The changes will help “to break down geographical barriers in research participation and to adapt to limitations on travel,” according to the Society.
hEDS is the most common type of EDS, and is characterized by generalized joint hypermobility — the ability to bend unusually far at joints such as the knee, elbows, and knuckles. Despite its commonality, the genetic changes that underlie hEDS are largely unknown. Indeed, among the 14 EDS subtypes, hEDS is the only one without well-established genetic markers.
The overarching aim of the HEDGE study is to identify the genetic cause(s) of hEDS. That could allow for more accurate and earlier diagnosis, or even open avenues for designing treatment strategies.
The HEDGE study is set to obtain whole-genome sequencing data — information on an individual’s entire genetic sequence — for 1,000 people with hEDS. These data will then be analyzed to identify possible causal genetic variations associated with hEDS.
Prior to the new screening system, participation in the HEDGE study began at in-person events, at which blood samples were collected for genetic sequencing. To date, 12 such events have been held, with 413 individuals with hEDS enrolled in the study.
The new screening system allows interested individuals to do a similar blood draw at home or at other locations.
Anyone interested in participating should first create an account in the EDS and HSD Global Registry, then complete the surveys found on the registry dashboard. Individuals must be at least age 16 to create an account; an adult family member may sign up on behalf of affected individuals.

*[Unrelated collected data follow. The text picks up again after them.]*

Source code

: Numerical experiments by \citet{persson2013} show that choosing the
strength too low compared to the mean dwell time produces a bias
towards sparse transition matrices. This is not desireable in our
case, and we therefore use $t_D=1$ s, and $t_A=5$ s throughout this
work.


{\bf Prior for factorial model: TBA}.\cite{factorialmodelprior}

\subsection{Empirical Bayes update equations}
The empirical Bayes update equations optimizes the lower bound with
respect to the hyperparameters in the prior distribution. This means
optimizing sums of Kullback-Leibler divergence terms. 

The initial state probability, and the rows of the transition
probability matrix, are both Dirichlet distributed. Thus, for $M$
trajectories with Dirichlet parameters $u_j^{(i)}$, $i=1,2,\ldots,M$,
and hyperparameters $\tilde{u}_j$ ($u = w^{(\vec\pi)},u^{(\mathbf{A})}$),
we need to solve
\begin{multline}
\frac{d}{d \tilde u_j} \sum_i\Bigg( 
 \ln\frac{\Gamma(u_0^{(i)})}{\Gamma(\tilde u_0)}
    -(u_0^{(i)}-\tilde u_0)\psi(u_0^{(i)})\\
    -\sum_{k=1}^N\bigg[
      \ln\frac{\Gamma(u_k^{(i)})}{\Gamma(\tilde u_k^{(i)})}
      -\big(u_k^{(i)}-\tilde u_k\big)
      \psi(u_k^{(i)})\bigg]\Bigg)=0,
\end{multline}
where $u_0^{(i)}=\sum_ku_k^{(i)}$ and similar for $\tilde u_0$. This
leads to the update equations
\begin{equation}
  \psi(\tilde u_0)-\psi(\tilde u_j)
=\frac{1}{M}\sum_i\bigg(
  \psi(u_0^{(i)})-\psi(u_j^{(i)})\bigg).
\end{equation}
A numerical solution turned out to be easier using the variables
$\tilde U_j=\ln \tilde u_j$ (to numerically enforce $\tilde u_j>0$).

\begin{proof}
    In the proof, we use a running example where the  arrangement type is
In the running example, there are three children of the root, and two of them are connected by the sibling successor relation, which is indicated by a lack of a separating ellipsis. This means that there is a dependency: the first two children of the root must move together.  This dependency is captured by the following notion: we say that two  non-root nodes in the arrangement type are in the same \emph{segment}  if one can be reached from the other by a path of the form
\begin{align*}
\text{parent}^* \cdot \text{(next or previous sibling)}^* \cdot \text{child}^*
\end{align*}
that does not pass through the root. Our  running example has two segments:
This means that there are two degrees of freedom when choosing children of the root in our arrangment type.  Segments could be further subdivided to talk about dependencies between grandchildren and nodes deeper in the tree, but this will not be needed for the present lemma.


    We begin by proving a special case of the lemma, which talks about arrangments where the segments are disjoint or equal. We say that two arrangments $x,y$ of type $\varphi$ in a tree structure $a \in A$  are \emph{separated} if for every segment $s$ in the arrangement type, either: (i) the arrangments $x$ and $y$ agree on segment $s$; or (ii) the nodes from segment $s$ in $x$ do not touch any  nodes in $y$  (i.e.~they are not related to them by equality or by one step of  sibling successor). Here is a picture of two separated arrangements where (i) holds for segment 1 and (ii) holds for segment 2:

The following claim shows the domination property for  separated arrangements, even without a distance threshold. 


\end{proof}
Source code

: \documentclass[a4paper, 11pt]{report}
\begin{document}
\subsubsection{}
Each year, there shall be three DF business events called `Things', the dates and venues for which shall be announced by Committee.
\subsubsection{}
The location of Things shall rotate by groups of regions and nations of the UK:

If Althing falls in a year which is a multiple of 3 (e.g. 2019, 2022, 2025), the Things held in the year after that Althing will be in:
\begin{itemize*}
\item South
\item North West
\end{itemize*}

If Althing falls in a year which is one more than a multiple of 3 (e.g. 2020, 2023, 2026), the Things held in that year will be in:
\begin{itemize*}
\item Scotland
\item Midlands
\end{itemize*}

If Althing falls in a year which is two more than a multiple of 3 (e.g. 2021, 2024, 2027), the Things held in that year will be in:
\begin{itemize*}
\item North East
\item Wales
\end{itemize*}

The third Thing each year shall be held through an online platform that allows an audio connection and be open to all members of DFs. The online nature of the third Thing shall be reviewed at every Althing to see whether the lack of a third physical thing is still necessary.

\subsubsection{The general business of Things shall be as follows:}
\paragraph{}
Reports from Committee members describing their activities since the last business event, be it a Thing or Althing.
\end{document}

After completing the surveys, individuals must upload a document from their healthcare provider that establishes a diagnosis of hEDS according to the 2017 diagnostic criteria. Generally, this document will be a record of the visit at which the initial hEDS diagnosis was made, though more recent documentation may be needed for people diagnosed before 2017. Examples of acceptable documentation include a letter from a healthcare provider confirming the diagnosis or a completed hEDS 2017 diagnostic checklist.
After the relevant documentation is uploaded, HEDGE staff will review the records to determine whether the individual meets the enrollment criteria. Those who do will be invited to participate in a video or audio call, during which informed consent will be obtained and further details will be discussed. Then, arrangements will be made for participants to have their blood drawn, either at home or elsewhere.
The Ehlers-Danlos Society said the study expects to begin issuing invitations through this new system by September.